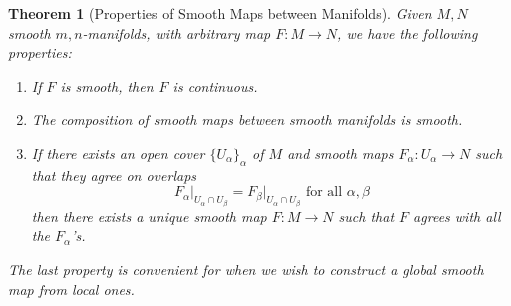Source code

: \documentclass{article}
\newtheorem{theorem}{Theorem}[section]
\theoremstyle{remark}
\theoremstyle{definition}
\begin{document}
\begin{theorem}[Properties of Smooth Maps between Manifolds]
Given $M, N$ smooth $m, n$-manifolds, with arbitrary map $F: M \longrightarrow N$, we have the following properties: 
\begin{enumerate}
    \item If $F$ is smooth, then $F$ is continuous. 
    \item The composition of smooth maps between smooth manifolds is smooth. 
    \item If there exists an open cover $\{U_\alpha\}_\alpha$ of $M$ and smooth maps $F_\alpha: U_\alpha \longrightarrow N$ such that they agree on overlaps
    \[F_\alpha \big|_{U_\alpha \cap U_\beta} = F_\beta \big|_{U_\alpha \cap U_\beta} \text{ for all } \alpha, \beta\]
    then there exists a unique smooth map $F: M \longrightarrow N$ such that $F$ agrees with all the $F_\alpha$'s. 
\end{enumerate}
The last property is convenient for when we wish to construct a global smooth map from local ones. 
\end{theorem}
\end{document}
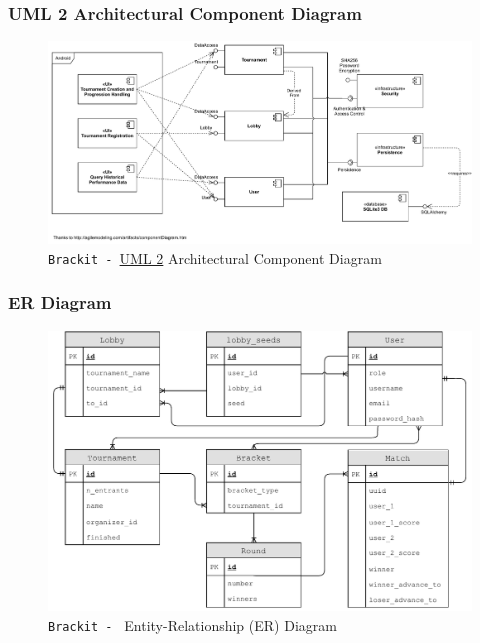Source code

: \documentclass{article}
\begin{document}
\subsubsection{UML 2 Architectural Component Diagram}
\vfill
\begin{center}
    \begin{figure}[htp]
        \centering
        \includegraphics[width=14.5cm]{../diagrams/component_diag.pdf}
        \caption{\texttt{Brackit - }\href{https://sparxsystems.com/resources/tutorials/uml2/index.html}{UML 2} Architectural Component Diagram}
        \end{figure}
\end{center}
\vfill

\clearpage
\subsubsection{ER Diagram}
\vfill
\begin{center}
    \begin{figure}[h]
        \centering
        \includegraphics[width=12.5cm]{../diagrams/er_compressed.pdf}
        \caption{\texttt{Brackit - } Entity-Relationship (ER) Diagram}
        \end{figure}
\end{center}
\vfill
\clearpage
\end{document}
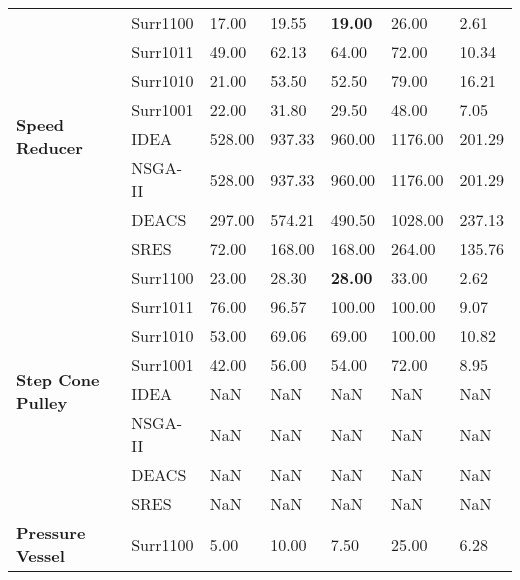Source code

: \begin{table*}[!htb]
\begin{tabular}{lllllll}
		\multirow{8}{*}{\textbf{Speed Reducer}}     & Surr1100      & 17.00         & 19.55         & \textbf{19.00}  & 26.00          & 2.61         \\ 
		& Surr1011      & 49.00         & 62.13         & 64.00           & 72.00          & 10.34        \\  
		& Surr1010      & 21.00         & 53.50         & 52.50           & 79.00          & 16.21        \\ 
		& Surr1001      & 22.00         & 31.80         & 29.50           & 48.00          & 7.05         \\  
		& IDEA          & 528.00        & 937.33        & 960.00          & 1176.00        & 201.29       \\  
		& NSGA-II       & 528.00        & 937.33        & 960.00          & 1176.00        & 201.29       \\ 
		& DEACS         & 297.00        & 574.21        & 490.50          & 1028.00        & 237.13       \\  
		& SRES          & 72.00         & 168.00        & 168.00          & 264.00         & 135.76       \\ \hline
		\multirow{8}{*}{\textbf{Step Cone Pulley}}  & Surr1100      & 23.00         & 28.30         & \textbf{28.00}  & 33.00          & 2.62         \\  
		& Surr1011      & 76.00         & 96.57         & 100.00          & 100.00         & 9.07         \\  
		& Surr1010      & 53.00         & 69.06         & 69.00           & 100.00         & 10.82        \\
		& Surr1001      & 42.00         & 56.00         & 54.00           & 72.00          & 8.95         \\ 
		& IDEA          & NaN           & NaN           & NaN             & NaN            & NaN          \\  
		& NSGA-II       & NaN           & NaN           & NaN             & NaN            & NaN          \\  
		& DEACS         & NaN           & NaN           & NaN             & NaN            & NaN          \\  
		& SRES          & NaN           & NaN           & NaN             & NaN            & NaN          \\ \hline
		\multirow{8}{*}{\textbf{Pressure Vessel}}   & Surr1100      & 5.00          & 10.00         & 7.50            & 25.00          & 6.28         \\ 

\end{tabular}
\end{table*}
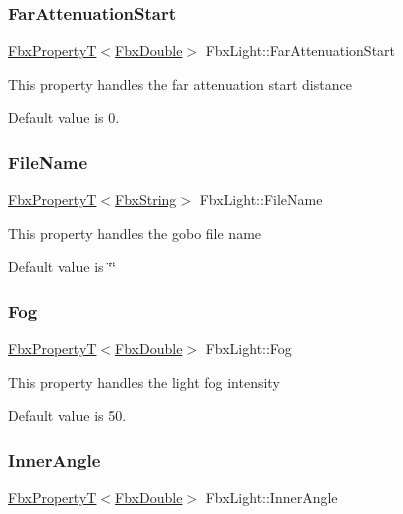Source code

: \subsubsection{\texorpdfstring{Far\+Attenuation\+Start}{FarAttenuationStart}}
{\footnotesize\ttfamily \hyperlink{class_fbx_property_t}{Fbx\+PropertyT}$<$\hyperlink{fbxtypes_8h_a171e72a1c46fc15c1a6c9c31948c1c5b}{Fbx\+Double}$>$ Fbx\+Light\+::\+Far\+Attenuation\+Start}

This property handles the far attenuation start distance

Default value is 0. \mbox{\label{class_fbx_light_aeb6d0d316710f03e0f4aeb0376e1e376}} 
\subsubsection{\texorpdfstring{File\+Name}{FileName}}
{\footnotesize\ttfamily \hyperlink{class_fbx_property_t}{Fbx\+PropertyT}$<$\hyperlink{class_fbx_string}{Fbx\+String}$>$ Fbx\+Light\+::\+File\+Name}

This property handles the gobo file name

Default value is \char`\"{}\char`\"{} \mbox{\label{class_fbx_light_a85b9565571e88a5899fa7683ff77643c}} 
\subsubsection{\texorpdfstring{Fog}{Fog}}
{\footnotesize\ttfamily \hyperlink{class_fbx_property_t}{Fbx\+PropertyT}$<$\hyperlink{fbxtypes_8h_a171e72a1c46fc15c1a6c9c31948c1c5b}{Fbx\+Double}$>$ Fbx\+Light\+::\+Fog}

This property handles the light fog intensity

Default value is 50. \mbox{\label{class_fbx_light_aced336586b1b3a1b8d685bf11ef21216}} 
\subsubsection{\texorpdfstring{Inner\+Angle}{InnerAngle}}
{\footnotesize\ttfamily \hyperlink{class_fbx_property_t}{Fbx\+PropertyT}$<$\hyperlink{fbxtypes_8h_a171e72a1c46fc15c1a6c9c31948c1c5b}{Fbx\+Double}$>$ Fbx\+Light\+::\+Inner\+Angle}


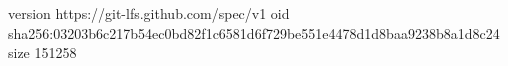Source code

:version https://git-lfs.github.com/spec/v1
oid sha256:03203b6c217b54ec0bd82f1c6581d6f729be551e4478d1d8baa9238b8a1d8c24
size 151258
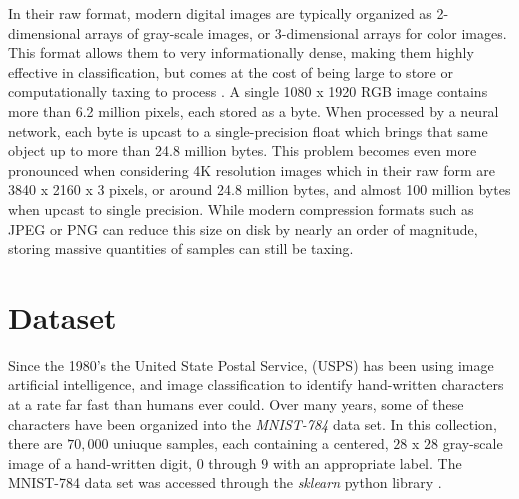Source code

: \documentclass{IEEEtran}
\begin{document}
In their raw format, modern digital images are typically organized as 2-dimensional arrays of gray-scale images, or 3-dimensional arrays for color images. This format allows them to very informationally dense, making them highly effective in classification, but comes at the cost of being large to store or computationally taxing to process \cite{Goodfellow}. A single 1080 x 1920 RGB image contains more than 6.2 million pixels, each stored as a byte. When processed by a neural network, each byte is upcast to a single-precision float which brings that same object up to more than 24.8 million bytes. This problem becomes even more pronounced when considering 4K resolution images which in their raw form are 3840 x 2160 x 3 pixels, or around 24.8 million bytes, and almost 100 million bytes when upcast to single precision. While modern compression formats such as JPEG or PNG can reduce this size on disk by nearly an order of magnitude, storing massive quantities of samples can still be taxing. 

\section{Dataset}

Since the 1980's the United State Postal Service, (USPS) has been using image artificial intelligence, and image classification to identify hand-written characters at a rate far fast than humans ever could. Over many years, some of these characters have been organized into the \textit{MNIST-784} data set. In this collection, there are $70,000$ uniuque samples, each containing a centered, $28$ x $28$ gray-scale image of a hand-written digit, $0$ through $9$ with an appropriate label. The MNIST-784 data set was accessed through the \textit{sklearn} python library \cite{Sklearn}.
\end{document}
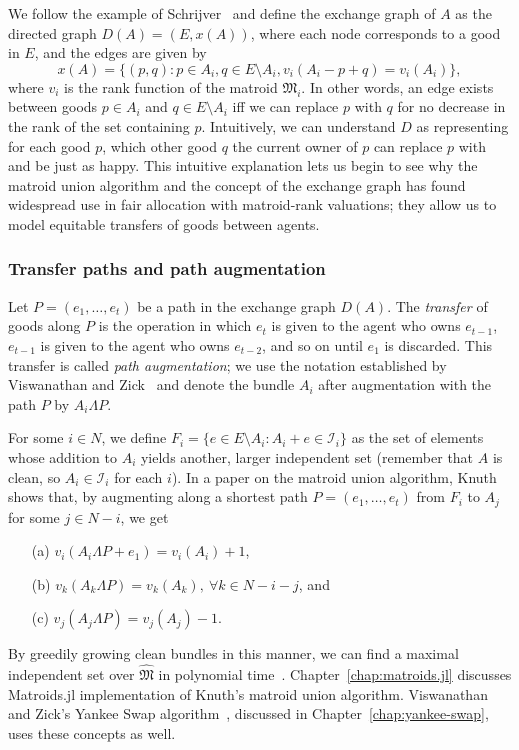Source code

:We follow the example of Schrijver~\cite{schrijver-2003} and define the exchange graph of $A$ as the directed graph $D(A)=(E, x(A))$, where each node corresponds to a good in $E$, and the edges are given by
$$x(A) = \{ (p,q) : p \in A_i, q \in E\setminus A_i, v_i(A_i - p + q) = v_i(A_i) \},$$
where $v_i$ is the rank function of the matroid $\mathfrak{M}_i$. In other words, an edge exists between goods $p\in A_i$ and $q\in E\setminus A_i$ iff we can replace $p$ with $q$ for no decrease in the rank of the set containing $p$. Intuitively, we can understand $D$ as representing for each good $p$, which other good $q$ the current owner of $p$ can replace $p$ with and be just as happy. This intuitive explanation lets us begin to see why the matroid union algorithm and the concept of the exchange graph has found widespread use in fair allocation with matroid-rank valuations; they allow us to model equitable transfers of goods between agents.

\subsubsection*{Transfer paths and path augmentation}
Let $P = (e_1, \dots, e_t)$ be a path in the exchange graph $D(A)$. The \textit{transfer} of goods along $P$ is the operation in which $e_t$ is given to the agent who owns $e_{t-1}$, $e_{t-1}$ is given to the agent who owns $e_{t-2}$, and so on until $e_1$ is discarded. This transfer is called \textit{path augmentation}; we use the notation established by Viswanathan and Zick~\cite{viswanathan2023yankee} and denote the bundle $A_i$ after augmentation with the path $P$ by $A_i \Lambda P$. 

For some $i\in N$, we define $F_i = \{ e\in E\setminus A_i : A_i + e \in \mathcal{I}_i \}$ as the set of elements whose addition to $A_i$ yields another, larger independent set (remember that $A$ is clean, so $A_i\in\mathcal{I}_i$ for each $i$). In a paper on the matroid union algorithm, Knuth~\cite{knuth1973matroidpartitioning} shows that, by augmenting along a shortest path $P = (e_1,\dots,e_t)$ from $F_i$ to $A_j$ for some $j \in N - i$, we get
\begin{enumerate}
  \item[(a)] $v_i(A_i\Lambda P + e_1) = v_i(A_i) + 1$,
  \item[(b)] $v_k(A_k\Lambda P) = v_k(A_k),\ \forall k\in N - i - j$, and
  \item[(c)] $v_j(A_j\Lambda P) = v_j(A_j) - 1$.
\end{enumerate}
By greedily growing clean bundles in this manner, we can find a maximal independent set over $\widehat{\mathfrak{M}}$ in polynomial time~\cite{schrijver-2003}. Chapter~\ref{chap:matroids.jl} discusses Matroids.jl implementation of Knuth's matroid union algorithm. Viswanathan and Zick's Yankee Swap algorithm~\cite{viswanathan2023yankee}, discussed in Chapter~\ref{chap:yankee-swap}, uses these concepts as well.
-------
● **WORK INSTRUCTION**
Go through the entries above and count the lines containing the string "Angle". Give only that number.

● **SOLUTION FOR THIS TASK**
2